Assignment ▸
Search the listing below for lines containing the string "chanbuf". Reply with their count only.

──────────────────────────────

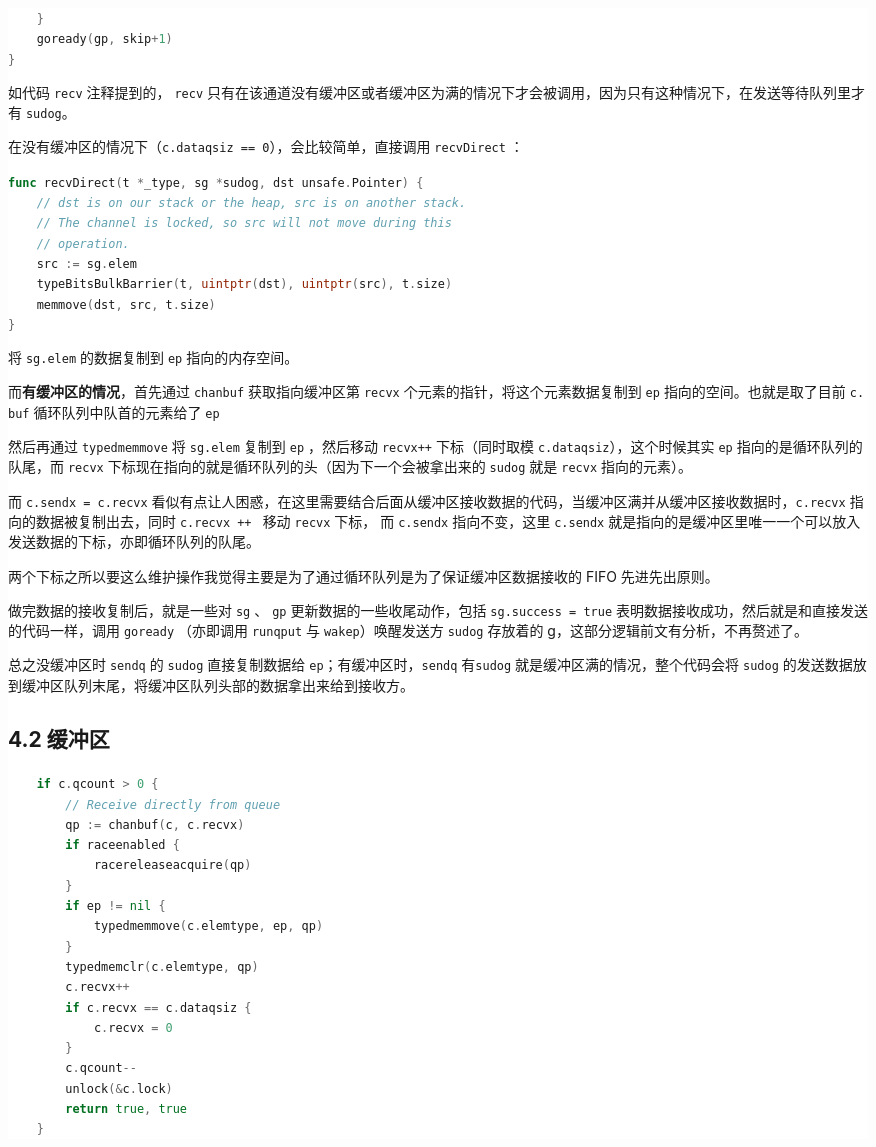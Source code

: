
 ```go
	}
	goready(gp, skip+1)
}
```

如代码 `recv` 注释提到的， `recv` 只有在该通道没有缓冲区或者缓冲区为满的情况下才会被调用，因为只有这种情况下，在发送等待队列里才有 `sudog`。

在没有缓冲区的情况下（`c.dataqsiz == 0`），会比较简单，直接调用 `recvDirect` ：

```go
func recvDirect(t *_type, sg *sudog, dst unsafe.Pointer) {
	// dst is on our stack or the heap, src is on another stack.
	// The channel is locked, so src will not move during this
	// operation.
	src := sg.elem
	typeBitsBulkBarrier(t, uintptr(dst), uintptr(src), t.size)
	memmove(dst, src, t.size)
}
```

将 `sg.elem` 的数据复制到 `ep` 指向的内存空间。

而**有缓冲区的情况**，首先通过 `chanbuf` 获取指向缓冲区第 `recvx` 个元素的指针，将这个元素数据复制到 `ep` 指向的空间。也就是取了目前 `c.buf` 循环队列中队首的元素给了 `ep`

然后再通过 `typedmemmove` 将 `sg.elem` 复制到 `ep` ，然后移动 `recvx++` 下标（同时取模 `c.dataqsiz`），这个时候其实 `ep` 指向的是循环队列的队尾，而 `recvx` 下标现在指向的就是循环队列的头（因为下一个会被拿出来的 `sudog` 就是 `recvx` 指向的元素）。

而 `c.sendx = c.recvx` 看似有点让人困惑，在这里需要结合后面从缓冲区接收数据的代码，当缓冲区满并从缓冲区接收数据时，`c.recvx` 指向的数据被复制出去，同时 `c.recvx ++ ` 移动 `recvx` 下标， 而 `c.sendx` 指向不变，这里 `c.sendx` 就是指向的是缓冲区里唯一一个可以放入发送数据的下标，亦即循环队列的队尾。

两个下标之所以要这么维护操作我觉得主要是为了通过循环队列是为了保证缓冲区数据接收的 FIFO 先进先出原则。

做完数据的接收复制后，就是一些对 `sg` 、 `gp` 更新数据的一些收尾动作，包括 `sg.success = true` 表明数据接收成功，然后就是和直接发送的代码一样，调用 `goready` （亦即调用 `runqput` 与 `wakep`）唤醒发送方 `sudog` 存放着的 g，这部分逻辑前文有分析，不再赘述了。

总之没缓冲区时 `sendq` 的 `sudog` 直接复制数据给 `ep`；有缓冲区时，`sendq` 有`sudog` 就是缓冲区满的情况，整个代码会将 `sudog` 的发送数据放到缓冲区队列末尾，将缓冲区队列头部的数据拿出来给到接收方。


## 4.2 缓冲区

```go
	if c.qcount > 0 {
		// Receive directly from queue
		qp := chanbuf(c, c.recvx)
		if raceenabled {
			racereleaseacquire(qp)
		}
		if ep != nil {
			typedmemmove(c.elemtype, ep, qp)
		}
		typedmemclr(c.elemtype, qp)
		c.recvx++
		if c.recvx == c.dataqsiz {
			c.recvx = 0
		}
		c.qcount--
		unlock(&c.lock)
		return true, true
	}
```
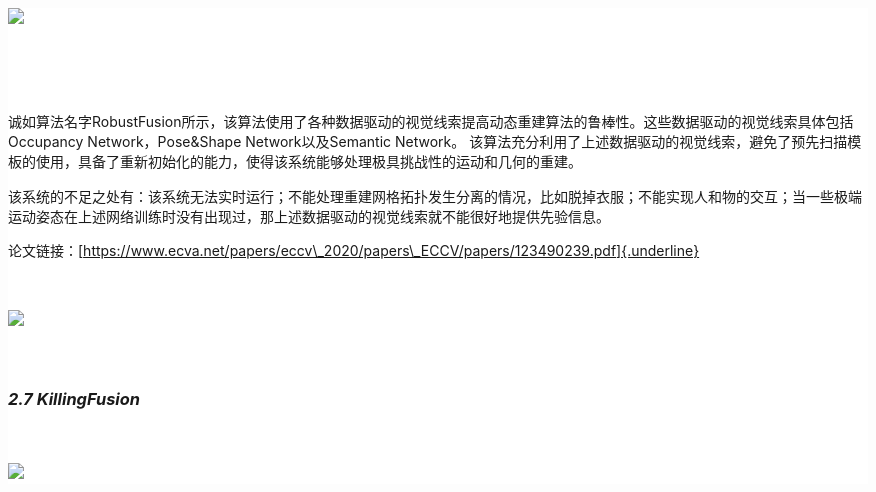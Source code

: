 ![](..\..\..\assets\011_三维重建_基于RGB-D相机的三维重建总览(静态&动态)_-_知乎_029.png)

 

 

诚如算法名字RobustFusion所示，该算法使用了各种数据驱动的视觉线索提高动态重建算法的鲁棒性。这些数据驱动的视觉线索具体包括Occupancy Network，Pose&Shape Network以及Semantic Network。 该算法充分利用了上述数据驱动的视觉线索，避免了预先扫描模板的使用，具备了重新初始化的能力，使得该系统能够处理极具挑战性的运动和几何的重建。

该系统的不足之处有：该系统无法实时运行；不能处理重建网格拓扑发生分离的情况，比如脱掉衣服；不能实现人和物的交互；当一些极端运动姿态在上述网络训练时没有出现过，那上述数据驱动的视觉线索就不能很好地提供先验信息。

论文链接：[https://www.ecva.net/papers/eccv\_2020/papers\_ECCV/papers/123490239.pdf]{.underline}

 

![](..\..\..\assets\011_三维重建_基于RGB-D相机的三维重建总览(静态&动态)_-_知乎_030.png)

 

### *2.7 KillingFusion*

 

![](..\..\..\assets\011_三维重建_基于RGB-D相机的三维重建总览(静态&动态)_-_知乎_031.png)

──────────────────────────────

Task response ▸
2